Public relations isn’t new. Content Marketing isn’t new. Blogging isn’t new. Using social media isn’t new. 

Bringing these different tactics together as part of Inbound PR is new. 

Inbound PR is the closing of the gap between traditional PR and digital marketing. It is making PR [what has historically been an impossible to measure discipline] more accountable to those paying the bills.

For too long PR has been about masking the lack of accountability in measurement. Agencies have long tried to perplex clients using jargon such as Advertising Value Equivalent, media impressions, potential reach and other ways of describing vanity metrics. These look good on a coverage sheet but offer no tangible business benefit.

Inbound PR changes the tactic of news distribution from “spray and pray”  and focuses on actual media relations. This is achieved by using the same principles used in marketing when creating a buyer persona to better understand the demands of journalists. After all, journalists are the customers of PR professionals - isn’t it about time we moved away from interruptive tactics? 

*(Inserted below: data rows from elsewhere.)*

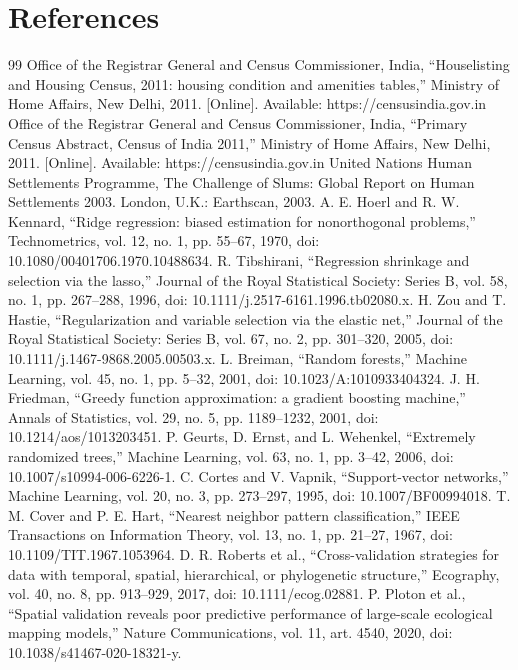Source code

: \documentclass[conference]{IEEEtran}
\begin{document}
\section*{References}
\small
\begin{thebibliography}{99}
 Office of the Registrar General and Census Commissioner, India, “Houselisting and Housing Census, 2011: housing condition and amenities tables,” Ministry of Home Affairs, New Delhi, 2011. [Online]. Available: https://censusindia.gov.in
 Office of the Registrar General and Census Commissioner, India, “Primary Census Abstract, Census of India 2011,” Ministry of Home Affairs, New Delhi, 2011. [Online]. Available: https://censusindia.gov.in
 United Nations Human Settlements Programme, The Challenge of Slums: Global Report on Human Settlements 2003. London, U.K.: Earthscan, 2003.
 A. E. Hoerl and R. W. Kennard, “Ridge regression: biased estimation for nonorthogonal problems,” Technometrics, vol. 12, no. 1, pp. 55–67, 1970, doi: 10.1080/00401706.1970.10488634.
 R. Tibshirani, “Regression shrinkage and selection via the lasso,” Journal of the Royal Statistical Society: Series B, vol. 58, no. 1, pp. 267–288, 1996, doi: 10.1111/j.2517-6161.1996.tb02080.x.
 H. Zou and T. Hastie, “Regularization and variable selection via the elastic net,” Journal of the Royal Statistical Society: Series B, vol. 67, no. 2, pp. 301–320, 2005, doi: 10.1111/j.1467-9868.2005.00503.x.
 L. Breiman, “Random forests,” Machine Learning, vol. 45, no. 1, pp. 5–32, 2001, doi: 10.1023/A:1010933404324.
 J. H. Friedman, “Greedy function approximation: a gradient boosting machine,” Annals of Statistics, vol. 29, no. 5, pp. 1189–1232, 2001, doi: 10.1214/aos/1013203451.
 P. Geurts, D. Ernst, and L. Wehenkel, “Extremely randomized trees,” Machine Learning, vol. 63, no. 1, pp. 3–42, 2006, doi: 10.1007/s10994-006-6226-1.
 C. Cortes and V. Vapnik, “Support-vector networks,” Machine Learning, vol. 20, no. 3, pp. 273–297, 1995, doi: 10.1007/BF00994018.
 T. M. Cover and P. E. Hart, “Nearest neighbor pattern classification,” IEEE Transactions on Information Theory, vol. 13, no. 1, pp. 21–27, 1967, doi: 10.1109/TIT.1967.1053964.
 D. R. Roberts et al., “Cross-validation strategies for data with temporal, spatial, hierarchical, or phylogenetic structure,” Ecography, vol. 40, no. 8, pp. 913–929, 2017, doi: 10.1111/ecog.02881.
 P. Ploton et al., “Spatial validation reveals poor predictive performance of large-scale ecological mapping models,” Nature Communications, vol. 11, art. 4540, 2020, doi: 10.1038/s41467-020-18321-y.

\end{thebibliography}
\end{document}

A well constructed media persona can not only help you understand what kind of content journalists are likely to be interested in, but can also give you a much better idea of how to contact them. 

Whether this is personalising emails (lesson 1: journalists hate receiving emails with simply “Hi” or “Dear Sir/Madam”) or using a completely different form of communication such has Twitter or LinkedIn. A well researched media persona can add fuel to your journalist outreach.

Inbound PR is the evolution of B2B PR, but it retaines the core principles of content creation and media relations. As Iliyana Stareva, author of the book ‘Inbound PR’ says, “Inbound PR combines the best of two worlds (Public Relations and Inbound Marketing) and alleviates PR's biggest weakness (measurement) and Inbound's biggest challenge (content).”